Evasco was a founding member of two organizations espousing the cause of women writers: Writers Involved in Creating Cultural Alternatives (WICCA) and Women in Literary Arts (WILA). She has written many essays on women's poetry, several of them finding their place in various anthologies.

She served as editor of a special issue of Ani in 1998 that featured writings and art work by Filipino women. She also edited the book on place and memory of her home-island called "The Bohol We Love: Memoirs of Growing Up Boholano." in 2017. In this memoir, she also translated works in Binisayang Bol-anon into English.

In Spring 1991, she was given a writing residency at Hawthornden Castle: International Writers' Retreat and a travel bursary from the British Council. And in April-May 1992, she enjoyed a writing residency at the Bellagio Studies Center of the Rockefeller Foundation in Lake Como, Italy. In September 2002, she was invited for a three-month residency at the International Writing Program in the University of Iowa.
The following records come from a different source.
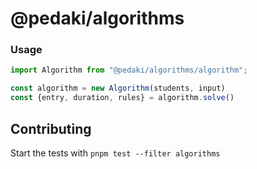 # @pedaki/algorithms

### Usage

```ts
import Algorithm from "@pedaki/algorithms/algorithm";

const algorithm = new Algorithm(students, input)
const {entry, duration, rules} = algorithm.solve()
```

## Contributing

Start the tests with `pnpm test --filter algorithms`
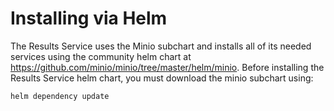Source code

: # Installing via Helm
The Results Service uses the Minio subchart and installs all of its needed services using the community helm chart at 
https://github.com/minio/minio/tree/master/helm/minio. Before installing the Results Service helm chart, you must 
download the minio subchart using:
```bash
helm dependency update
```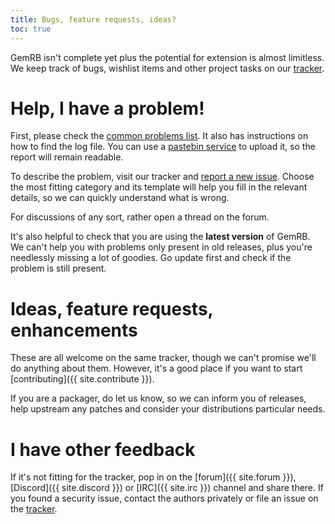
 ```yaml
---
title: Bugs, feature requests, ideas?
toc: true
---
```


GemRB isn't complete yet plus the potential for extension is almost limitless.
We keep track of bugs, wishlist items and other project tasks on our
[tracker](https://github.com/gemrb/gemrb/issues).

# Help, I have a problem!

First, please check the [common problems list](Common-problems.md). It also
has instructions on how to find the log file. You can use a 
[pastebin service](http://paste.debian.net) to upload it, so the report will
remain readable.

To describe the problem, visit our tracker and [report a new issue](
https://github.com/gemrb/gemrb/issues/new/choose). Choose the most fitting
category and its template will help you fill in the relevant details, so
we can quickly understand what is wrong.

For discussions of any sort, rather open a thread on the forum.

It's also helpful to check that you are using the **latest version** of
GemRB. We can't help you with problems only present in old releases, plus
you're needlessly missing a lot of goodies. Go update first and check if
the problem is still present.

# Ideas, feature requests, enhancements

These are all welcome on the same tracker, though we can't promise we'll
do anything about them. However, it's a good place if you want to start
[contributing]({{ site.contribute }}).

If you are a packager, do let us know, so we can inform you of releases,
help upstream any patches  and consider your distributions particular needs.

# I have other feedback

If it's not fitting for the tracker, pop in on the [forum]({{ site.forum }}),
[Discord]({{ site.discord }}) or [IRC]({{ site.irc }}) channel and share there.
If you found a security issue, contact the authors privately or file an issue
on the [tracker](https://github.com/gemrb/gemrb/issues/new/choose).

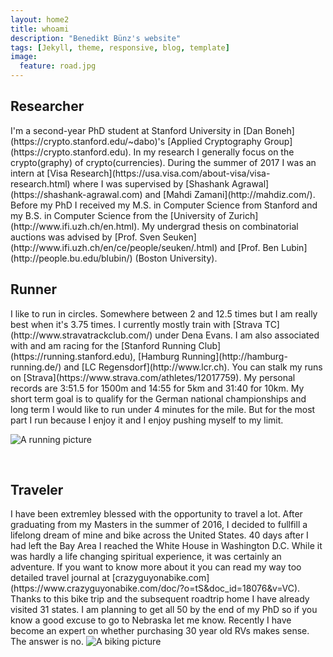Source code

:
 ```yaml
---
layout: home2
title: whoami
description: "Benedikt Bünz's website"
tags: [Jekyll, theme, responsive, blog, template]
image:
  feature: road.jpg
---
```

<h2>Researcher</h2>
I'm a second-year PhD student at Stanford University in [Dan Boneh](https://crypto.stanford.edu/~dabo)'s [Applied Cryptography Group](https://crypto.stanford.edu). In my research I generally focus on the crypto(graphy) of crypto(currencies). During the summer of 2017 I was an intern at [Visa Research](https://usa.visa.com/about-visa/visa-research.html) where I was supervised by [Shashank Agrawal](https://shashank-agrawal.com) and [Mahdi Zamani](http://mahdiz.com/). Before my PhD I received my M.S. in Computer Science from Stanford and my B.S. in Computer Science from the [University of Zurich](http://www.ifi.uzh.ch/en.html). My undergrad thesis on combinatorial auctions was advised by [Prof. Sven Seuken](http://www.ifi.uzh.ch/en/ce/people/seuken/.html) and [Prof. Ben Lubin](http://people.bu.edu/blubin/) (Boston University).

<br />
<h2>Runner</h2>
I like to run in circles. Somewhere between 2 and 12.5 times but I am really best when it's 3.75 times. I currently mostly train with [Strava TC](http://www.stravatrackclub.com/) under Dena Evans. I am also associated with and am racing for the [Stanford Running Club](https://running.stanford.edu), [Hamburg Running](http://hamburg-running.de/) and [LC Regensdorf](http://www.lcr.ch). You can stalk my runs on [Strava](https://www.strava.com/athletes/12017759). My personal records are 3:51.5 for 1500m and 14:55 for 5km and 31:40 for 10km. My short term goal is to qualify for the German national championships and long term I would like to run under 4 minutes for the mile. But for the most part I run because I enjoy it and I enjoy pushing myself to my limit.

<img src="{{ site.url }}/images/runrocknroll.jpg"
     alt="A running picture">


<br />
<h2>Traveler</h2>
I have been extremley blessed with the opportunity to travel a lot. After graduating from my Masters in the summer of 2016, I decided to fullfill a lifelong dream of mine and bike across the United States. 40 days after I had left the Bay Area I reached the White House in Washington D.C. While it was hardly a life changing spiritual experience, it was certainly an adventure. If you want to know more about it you can read my way too detailed travel journal at
[crazyguyonabike.com](https://www.crazyguyonabike.com/doc/?o=tS&doc_id=18076&v=VC). Thanks to this bike trip and the subsequent roadtrip home I have already visited 31 states. I am planning to get all 50 by the end of my PhD so if you know a good excuse to go to Nebraska let me know. Recently I have become an expert on whether purchasing 30 year old RVs makes sense. The answer is no.
 <img src="{{ site.url }}/images/cyclingutah.jpg"
      alt="A biking picture">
She is an associate fellow of the Philippine Literary Arts Council (PLAC), a member of Philippine PEN, and a lifetime member of the Writers' Union of the Philippines (UMPIL).

==Awards==

Evasco has received several literary awards from the Carlos Palanca Memorial Awards for her essays. Six of her books have garnered the National Book Awards from the Manila Critics' Circle and the National Book Development Board, and the Gintong Aklat for Dreamweavers and for "It Is Time To Come Home." (Book Development Association of the Philippines). For her poems, she has won several major prizes from the Philippine Free Press.

Her poems in English and Binisaya (Cebuano-Visayan) have appeared in many important anthologies including Luna Caledonia: Six Filipino Poets in Hawthornden Castle, "Agam: Filipino Narratives of Uncertainty and Climate Change,""Sustaining the Archipelago: Anthology of Philippine Ecopoetry," "The First Five: New Literature by Southeast Asian Writers," and the Norton anthology "Language for a New Century: Poems from the Middle East, Asia, and Beyond" (Eds. Ravi Shankar, Tina Handal, et al). She has been published extensively in Asia, Europe and North America and her works have been translated into various Philippine languages and world languages, the latest of which was Estonian by poet-professor Jüri Talvet.

She has also participated in various writers' festivals such as the 10th Vancouver International Writers' Festival in 1997; the Southeast Asian Writers' festival at the University of Malaya Cultural Centre in Kuala Lumpur, Malaysia in 2003; the Wordfeast 1st Singapore International Literary Festival in 2004, the Man Hong Kong Literary Festival in 2006. the XVIII International Poetry Festival in Medellin, Colombia in 2008, the 2010 Granada Festival Internacional de Poesia in Granada, Nicaragua, and the 2021 online edition of the Festival Internacional de la Lectura Yucatan (FILEY) where she read with Yucateca writer Sol Ceh Moo and Spanish translator Perla Coll Ehrenberg.